(Stored data)
=== Section Start ===
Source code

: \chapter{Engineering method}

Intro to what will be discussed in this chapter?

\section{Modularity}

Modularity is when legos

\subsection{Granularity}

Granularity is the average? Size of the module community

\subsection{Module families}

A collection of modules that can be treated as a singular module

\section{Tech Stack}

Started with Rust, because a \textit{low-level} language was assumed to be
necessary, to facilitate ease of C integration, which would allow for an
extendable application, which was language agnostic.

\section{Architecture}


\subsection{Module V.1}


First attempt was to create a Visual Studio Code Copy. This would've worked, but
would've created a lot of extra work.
=== Section End ===
=== Section Start ===
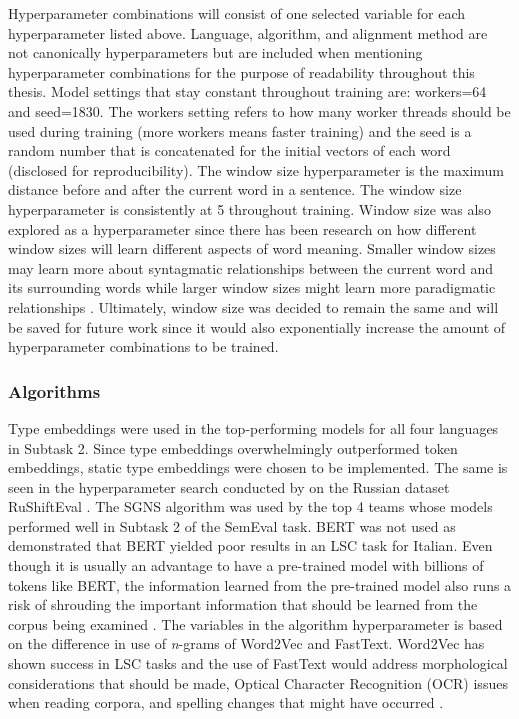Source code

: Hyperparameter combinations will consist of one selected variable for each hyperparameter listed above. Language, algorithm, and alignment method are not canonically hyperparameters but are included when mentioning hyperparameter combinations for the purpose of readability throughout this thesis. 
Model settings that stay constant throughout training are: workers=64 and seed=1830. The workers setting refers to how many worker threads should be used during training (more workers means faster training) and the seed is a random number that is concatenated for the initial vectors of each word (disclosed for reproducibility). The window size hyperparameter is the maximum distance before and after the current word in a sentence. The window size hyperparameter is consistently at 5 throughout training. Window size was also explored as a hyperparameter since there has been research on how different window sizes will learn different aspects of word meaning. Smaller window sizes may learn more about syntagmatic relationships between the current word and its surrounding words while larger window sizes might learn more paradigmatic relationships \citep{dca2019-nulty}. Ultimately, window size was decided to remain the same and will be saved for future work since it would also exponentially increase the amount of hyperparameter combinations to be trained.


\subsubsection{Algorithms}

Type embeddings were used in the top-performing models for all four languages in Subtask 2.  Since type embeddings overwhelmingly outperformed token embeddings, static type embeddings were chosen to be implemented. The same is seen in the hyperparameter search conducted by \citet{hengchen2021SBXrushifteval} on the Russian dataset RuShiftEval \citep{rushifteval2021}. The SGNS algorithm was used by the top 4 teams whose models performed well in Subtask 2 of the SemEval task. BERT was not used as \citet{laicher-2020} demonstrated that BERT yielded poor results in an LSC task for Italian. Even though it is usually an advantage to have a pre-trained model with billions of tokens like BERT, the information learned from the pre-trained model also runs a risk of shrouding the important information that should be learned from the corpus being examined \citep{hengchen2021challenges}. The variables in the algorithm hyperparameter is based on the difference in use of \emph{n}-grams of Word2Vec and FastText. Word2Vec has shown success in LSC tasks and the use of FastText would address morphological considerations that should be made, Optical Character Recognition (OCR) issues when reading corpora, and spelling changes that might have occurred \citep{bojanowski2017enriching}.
=== Section End ===
Which lines above include the word "method"? Pick them out and copy them.

: \chapter{Engineering method}
: Hyperparameter combinations will consist of one selected variable for each hyperparameter listed above. Language, algorithm, and alignment method are not canonically hyperparameters but are included when mentioning hyperparameter combinations for the purpose of readability throughout this thesis. 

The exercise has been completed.